## RECORDS FOR THIS TASK
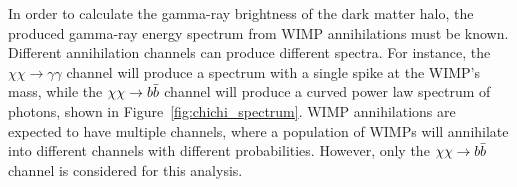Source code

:     
    
    
    
    In order to calculate the gamma-ray brightness of the dark matter halo, the produced gamma-ray energy spectrum from WIMP annihilations must be known.
    Different annihilation channels can produce different spectra.
    For instance, the $\chi\chi \rightarrow \gamma\gamma$ channel will produce a spectrum with a single spike at the WIMP's mass, while the $\chi\chi \rightarrow \bbbar{}$ channel will produce a curved power law spectrum of photons, shown in Figure~\ref{fig:chichi_spectrum}.
    WIMP annihilations are expected to have multiple channels, where a population of WIMPs will annihilate into different channels with different probabilities.
    However, only the $\chi\chi \rightarrow \bbbar$ channel is considered for this analysis.
    
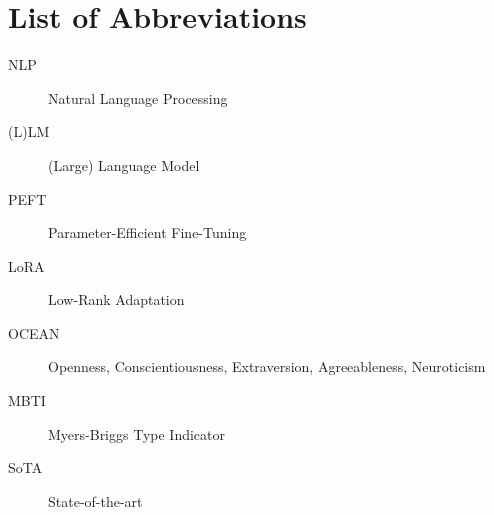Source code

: \documentclass{DESSThesis}
\begin{document}
\let\cleardoublepage\clearpage

\def \TypeofThesis{Master Thesis}
\def \TitleofThesis{Personality Assessment of Language Models using Task Arithmetic and PEFT}
\def \AuthorofThesis{Prayag Bhattarai\\MSc. Business Informatics\\1825720}
\def \FirstSupervisor{Prof. Dr. Markus Strohmaier}
\def \Advisor{Georg Ahnert}



\chapter*{List of Abbreviations}
\begin{description}
\item[NLP] Natural Language Processing
\item[(L)LM] (Large) Language Model
\item[PEFT] Parameter-Efficient Fine-Tuning
\item[LoRA] Low-Rank Adaptation
  \item[OCEAN] Openness, Conscientiousness, Extraversion, Agreeableness, Neuroticism
\item[MBTI] Myers-Briggs Type Indicator
\item[SoTA] State-of-the-art
\end{description}
\end{document}
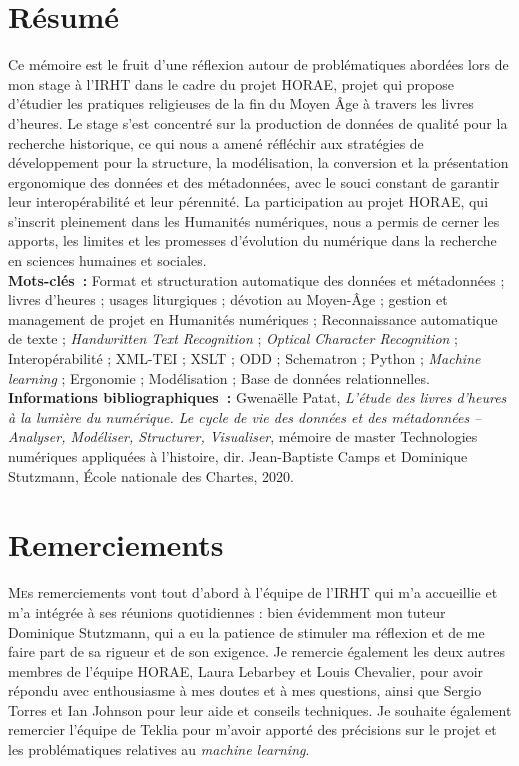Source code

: \documentclass[a4paper,12pt,twoside]{book}
\begin{document}
	\chapter*{Résumé}
	\medskip
	Ce mémoire est le fruit d'une réflexion autour de problématiques abordées lors de mon stage à l'IRHT dans le cadre du projet HORAE, projet qui propose d'étudier les pratiques religieuses de la fin du Moyen Âge à travers les livres d'heures. Le stage s'est concentré sur la production de données de qualité pour la recherche historique, ce qui nous a amené réfléchir aux stratégies de développement pour la structure, la modélisation, la conversion et la présentation ergonomique des données et des métadonnées, avec le souci constant de garantir leur interopérabilité et leur pérennité. La participation au projet HORAE, qui s'inscrit pleinement dans les Humanités numériques, nous a permis de cerner les apports, les limites et les promesses d'évolution du numérique dans la recherche en sciences humaines et sociales.\\
	
	\textbf{Mots-clés~:} Format et structuration automatique des données et métadonnées ; livres d'heures ; usages liturgiques ; dévotion au Moyen-Âge ; gestion et management de projet en Humanités numériques ; Reconnaissance automatique de texte ; \textit{Handwritten Text Recognition} ; \textit{Optical Character Recognition} ; Interopérabilité ; XML-TEI ; XSLT ; ODD ; Schematron ; Python ; \textit{Machine learning} ; Ergonomie ; Modélisation ; Base de données relationnelles.\\
	
	\textbf{Informations bibliographiques~:} Gwenaëlle Patat, \textit{L’étude des livres d’heures à la lumière du numérique. Le cycle de vie des données et des métadonnées – Analyser, Modéliser, Structurer, Visualiser}, mémoire de master \og{}Technologies numériques appliquées à l'histoire\fg{}, dir. Jean-Baptiste Camps et Dominique Stutzmann, École nationale des Chartes, 2020.
	
	\chapter*{Remerciements}
	
	\lettrine{M}es remerciements vont tout d'abord à l'équipe de l'IRHT qui m'a accueillie et m'a intégrée à ses réunions quotidiennes : bien évidemment mon tuteur Dominique Stutzmann, qui a eu la patience de stimuler ma réflexion et de me faire part de sa rigueur et de son exigence. Je remercie également les deux autres membres de l'équipe HORAE, Laura Lebarbey et Louis Chevalier, pour avoir répondu avec enthousiasme à mes doutes et à mes questions, ainsi que Sergio Torres et Ian Johnson pour leur aide et conseils techniques. Je souhaite également remercier l'équipe de Teklia pour m'avoir apporté des précisions sur le projet et les problématiques relatives au \textit{machine learning}.\\
	
\end{document}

## PROMPT
From the entries, copy out each line containing the word "spectrum".

## ANSWER TO THIS TASK
    In order to calculate the gamma-ray brightness of the dark matter halo, the produced gamma-ray energy spectrum from WIMP annihilations must be known.
    For instance, the $\chi\chi \rightarrow \gamma\gamma$ channel will produce a spectrum with a single spike at the WIMP's mass, while the $\chi\chi \rightarrow \bbbar{}$ channel will produce a curved power law spectrum of photons, shown in Figure~\ref{fig:chichi_spectrum}.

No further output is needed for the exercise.